→ Exercise directions
From the entries that follow, list every line in which the string "Context" appears.

***** The data *****

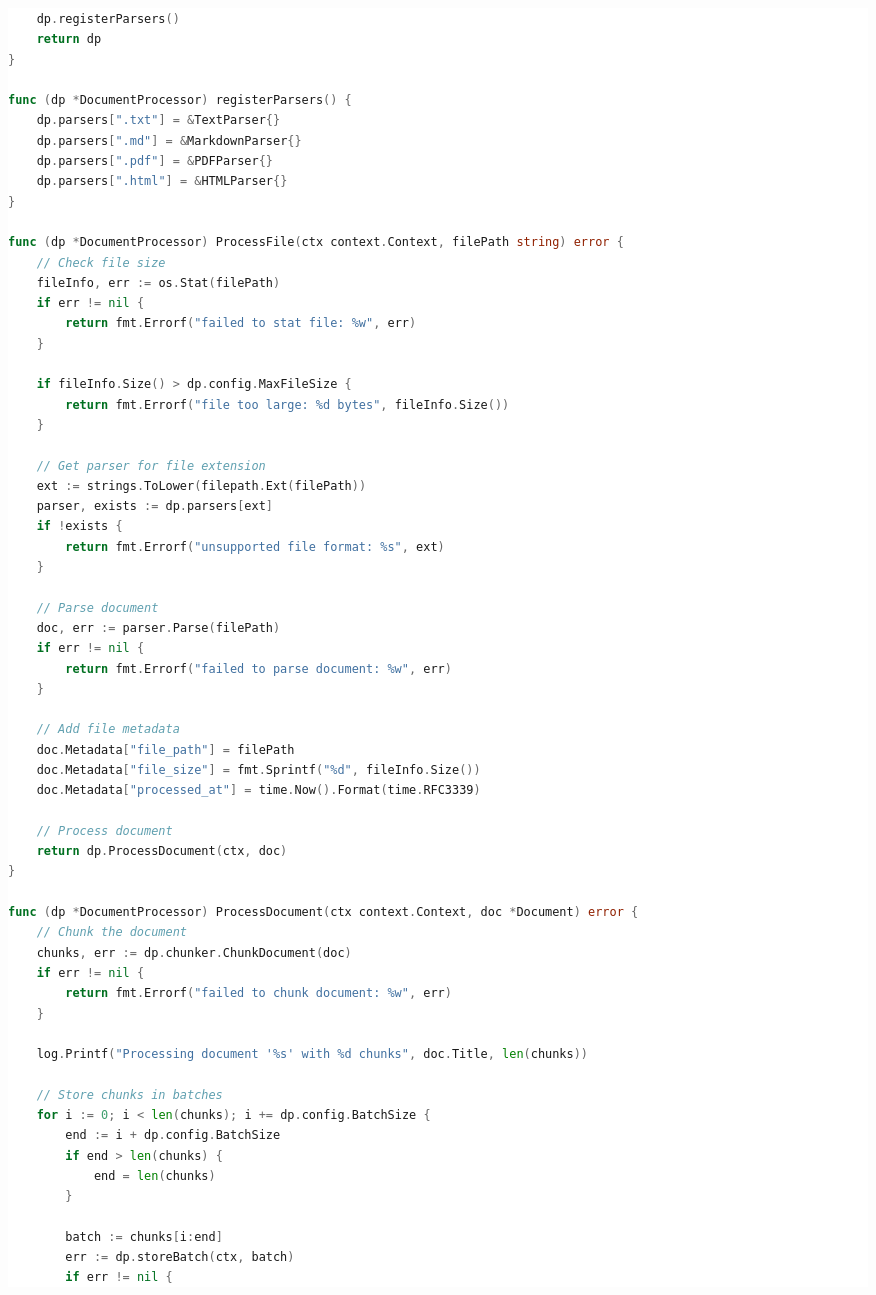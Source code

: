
 ```go
    dp.registerParsers()
    return dp
}

func (dp *DocumentProcessor) registerParsers() {
    dp.parsers[".txt"] = &TextParser{}
    dp.parsers[".md"] = &MarkdownParser{}
    dp.parsers[".pdf"] = &PDFParser{}
    dp.parsers[".html"] = &HTMLParser{}
}

func (dp *DocumentProcessor) ProcessFile(ctx context.Context, filePath string) error {
    // Check file size
    fileInfo, err := os.Stat(filePath)
    if err != nil {
        return fmt.Errorf("failed to stat file: %w", err)
    }
    
    if fileInfo.Size() > dp.config.MaxFileSize {
        return fmt.Errorf("file too large: %d bytes", fileInfo.Size())
    }
    
    // Get parser for file extension
    ext := strings.ToLower(filepath.Ext(filePath))
    parser, exists := dp.parsers[ext]
    if !exists {
        return fmt.Errorf("unsupported file format: %s", ext)
    }
    
    // Parse document
    doc, err := parser.Parse(filePath)
    if err != nil {
        return fmt.Errorf("failed to parse document: %w", err)
    }
    
    // Add file metadata
    doc.Metadata["file_path"] = filePath
    doc.Metadata["file_size"] = fmt.Sprintf("%d", fileInfo.Size())
    doc.Metadata["processed_at"] = time.Now().Format(time.RFC3339)
    
    // Process document
    return dp.ProcessDocument(ctx, doc)
}

func (dp *DocumentProcessor) ProcessDocument(ctx context.Context, doc *Document) error {
    // Chunk the document
    chunks, err := dp.chunker.ChunkDocument(doc)
    if err != nil {
        return fmt.Errorf("failed to chunk document: %w", err)
    }
    
    log.Printf("Processing document '%s' with %d chunks", doc.Title, len(chunks))
    
    // Store chunks in batches
    for i := 0; i < len(chunks); i += dp.config.BatchSize {
        end := i + dp.config.BatchSize
        if end > len(chunks) {
            end = len(chunks)
        }
        
        batch := chunks[i:end]
        err := dp.storeBatch(ctx, batch)
        if err != nil {
```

*****

→ Exercise answer
func (dp *DocumentProcessor) ProcessFile(ctx context.Context, filePath string) error {
func (dp *DocumentProcessor) ProcessDocument(ctx context.Context, doc *Document) error {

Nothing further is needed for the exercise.